### What is expected
Say how many lines in the material below include "there". The answer is the number alone.
** Opening Provided information block **
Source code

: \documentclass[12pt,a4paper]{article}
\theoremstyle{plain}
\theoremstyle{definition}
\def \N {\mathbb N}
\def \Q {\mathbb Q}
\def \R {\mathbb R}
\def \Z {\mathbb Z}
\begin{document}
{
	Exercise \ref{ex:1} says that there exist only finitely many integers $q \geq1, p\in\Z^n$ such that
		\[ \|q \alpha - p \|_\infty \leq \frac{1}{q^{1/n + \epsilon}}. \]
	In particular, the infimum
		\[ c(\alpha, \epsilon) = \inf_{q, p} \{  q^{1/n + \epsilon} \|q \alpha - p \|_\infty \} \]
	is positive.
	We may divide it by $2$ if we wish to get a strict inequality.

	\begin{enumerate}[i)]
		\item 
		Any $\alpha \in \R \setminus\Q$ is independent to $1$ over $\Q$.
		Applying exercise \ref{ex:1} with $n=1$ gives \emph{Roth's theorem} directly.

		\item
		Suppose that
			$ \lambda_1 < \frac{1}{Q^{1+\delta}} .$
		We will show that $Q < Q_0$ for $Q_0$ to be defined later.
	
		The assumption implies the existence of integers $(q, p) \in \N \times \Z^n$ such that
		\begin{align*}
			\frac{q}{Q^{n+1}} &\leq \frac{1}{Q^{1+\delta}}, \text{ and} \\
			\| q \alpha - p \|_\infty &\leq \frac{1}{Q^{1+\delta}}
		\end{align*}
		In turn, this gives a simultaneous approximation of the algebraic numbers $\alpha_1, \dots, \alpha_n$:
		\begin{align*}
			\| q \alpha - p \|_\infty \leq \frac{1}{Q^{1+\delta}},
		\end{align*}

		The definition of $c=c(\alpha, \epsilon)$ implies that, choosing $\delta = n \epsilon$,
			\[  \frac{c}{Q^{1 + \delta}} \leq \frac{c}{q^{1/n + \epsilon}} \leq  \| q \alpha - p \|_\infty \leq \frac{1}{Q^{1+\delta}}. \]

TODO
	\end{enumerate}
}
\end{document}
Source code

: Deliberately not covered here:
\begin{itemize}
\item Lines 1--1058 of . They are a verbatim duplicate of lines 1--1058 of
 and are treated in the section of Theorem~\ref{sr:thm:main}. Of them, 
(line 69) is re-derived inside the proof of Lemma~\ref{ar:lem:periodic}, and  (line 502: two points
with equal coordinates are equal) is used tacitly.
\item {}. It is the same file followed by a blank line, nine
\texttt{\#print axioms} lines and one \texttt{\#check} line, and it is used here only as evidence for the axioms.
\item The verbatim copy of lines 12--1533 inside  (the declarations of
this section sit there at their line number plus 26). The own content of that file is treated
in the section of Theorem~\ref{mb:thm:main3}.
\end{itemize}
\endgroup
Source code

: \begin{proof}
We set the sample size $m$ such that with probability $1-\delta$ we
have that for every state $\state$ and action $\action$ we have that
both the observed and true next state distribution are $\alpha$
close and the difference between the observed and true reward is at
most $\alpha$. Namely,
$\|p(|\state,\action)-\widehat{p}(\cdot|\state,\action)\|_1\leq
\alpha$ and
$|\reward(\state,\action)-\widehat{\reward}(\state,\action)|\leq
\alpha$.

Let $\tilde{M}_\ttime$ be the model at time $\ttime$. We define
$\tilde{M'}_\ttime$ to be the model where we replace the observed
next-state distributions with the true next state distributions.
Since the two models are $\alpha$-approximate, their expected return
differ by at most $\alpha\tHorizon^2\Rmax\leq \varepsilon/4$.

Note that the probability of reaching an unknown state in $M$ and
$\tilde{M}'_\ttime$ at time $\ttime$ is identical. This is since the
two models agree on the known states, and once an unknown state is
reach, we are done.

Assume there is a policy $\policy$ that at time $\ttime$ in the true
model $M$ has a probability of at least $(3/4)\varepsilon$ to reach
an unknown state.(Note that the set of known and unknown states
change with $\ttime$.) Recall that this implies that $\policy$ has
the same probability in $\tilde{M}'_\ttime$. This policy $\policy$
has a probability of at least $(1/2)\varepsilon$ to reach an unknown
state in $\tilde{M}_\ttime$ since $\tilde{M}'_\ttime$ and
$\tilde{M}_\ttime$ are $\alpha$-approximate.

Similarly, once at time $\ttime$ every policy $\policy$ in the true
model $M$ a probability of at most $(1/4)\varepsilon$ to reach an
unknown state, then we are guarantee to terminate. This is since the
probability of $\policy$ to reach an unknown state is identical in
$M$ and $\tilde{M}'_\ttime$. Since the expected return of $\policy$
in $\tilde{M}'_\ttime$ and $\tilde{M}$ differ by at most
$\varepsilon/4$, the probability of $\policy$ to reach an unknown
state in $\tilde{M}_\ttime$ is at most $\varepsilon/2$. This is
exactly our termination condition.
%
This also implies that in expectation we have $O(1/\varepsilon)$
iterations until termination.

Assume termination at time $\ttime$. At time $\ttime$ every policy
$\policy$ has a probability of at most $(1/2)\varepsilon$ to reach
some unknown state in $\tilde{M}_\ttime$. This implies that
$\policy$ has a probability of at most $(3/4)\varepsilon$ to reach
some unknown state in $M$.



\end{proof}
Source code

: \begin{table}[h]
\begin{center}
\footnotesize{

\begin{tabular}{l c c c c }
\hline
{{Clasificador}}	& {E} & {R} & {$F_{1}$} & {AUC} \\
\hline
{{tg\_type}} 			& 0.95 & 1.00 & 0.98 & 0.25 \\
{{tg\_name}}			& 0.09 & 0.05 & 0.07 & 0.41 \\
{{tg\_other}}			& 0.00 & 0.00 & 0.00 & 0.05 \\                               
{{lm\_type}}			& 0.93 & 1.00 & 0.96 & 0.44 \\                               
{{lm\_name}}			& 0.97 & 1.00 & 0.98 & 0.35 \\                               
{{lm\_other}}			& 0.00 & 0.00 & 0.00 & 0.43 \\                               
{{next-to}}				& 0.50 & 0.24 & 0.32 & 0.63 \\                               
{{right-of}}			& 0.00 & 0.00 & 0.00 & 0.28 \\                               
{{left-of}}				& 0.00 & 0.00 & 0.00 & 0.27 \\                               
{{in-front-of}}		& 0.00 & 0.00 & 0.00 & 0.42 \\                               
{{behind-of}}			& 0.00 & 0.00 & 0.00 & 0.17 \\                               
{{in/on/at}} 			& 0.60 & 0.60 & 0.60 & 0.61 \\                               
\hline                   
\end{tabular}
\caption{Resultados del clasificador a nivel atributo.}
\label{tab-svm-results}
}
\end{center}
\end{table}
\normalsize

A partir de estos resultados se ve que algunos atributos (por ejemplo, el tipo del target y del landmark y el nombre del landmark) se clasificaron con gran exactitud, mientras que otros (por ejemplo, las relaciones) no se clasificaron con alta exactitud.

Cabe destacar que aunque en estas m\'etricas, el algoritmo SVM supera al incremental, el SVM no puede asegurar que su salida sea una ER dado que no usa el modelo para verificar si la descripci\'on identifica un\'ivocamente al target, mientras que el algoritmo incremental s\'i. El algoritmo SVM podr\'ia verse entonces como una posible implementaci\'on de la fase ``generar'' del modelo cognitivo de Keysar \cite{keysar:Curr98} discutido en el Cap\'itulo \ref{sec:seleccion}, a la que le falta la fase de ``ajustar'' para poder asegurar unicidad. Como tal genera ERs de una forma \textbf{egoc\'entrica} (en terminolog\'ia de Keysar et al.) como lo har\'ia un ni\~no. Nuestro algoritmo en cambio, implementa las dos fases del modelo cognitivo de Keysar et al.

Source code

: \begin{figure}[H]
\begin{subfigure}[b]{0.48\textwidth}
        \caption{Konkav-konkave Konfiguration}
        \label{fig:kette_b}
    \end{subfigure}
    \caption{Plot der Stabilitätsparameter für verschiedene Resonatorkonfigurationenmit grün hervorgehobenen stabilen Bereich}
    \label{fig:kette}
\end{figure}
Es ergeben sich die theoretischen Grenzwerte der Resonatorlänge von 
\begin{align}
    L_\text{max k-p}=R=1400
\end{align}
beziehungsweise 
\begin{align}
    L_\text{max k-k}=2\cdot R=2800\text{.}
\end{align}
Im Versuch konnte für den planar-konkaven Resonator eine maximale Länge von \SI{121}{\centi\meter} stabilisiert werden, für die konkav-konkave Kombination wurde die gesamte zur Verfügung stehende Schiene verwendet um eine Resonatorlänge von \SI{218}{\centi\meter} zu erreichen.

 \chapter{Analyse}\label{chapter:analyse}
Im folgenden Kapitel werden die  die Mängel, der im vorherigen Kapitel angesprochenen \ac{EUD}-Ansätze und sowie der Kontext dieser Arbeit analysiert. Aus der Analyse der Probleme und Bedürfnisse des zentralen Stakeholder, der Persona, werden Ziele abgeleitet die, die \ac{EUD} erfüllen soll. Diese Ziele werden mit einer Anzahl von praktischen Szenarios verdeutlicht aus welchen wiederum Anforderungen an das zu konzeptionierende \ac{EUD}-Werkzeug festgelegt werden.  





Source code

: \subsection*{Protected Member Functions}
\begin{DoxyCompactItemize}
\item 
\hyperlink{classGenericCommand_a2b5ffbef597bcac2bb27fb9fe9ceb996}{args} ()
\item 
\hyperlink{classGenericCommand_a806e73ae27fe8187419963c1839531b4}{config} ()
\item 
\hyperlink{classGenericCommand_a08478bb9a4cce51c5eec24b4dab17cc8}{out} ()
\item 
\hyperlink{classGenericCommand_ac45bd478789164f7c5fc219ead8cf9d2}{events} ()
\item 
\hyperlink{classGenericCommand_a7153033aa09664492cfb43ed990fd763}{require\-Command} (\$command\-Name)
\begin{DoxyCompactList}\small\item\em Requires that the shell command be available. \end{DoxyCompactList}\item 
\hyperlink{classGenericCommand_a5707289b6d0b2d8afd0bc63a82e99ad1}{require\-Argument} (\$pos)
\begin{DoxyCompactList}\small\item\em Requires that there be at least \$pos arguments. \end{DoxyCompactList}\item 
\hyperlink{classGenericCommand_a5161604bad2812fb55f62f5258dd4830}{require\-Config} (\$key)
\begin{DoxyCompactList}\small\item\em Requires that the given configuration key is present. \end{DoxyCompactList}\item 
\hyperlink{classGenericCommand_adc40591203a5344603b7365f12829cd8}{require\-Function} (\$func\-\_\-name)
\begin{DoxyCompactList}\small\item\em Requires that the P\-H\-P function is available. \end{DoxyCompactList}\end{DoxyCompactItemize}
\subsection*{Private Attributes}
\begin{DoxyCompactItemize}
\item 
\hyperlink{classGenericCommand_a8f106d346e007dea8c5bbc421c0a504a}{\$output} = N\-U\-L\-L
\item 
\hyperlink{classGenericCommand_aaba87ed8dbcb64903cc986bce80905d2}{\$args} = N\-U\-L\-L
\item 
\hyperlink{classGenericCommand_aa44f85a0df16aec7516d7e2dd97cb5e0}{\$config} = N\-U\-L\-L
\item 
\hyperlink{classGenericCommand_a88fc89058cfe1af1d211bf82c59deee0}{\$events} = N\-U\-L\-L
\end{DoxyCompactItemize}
** Closing Provided information block **
### Output of the exercise
4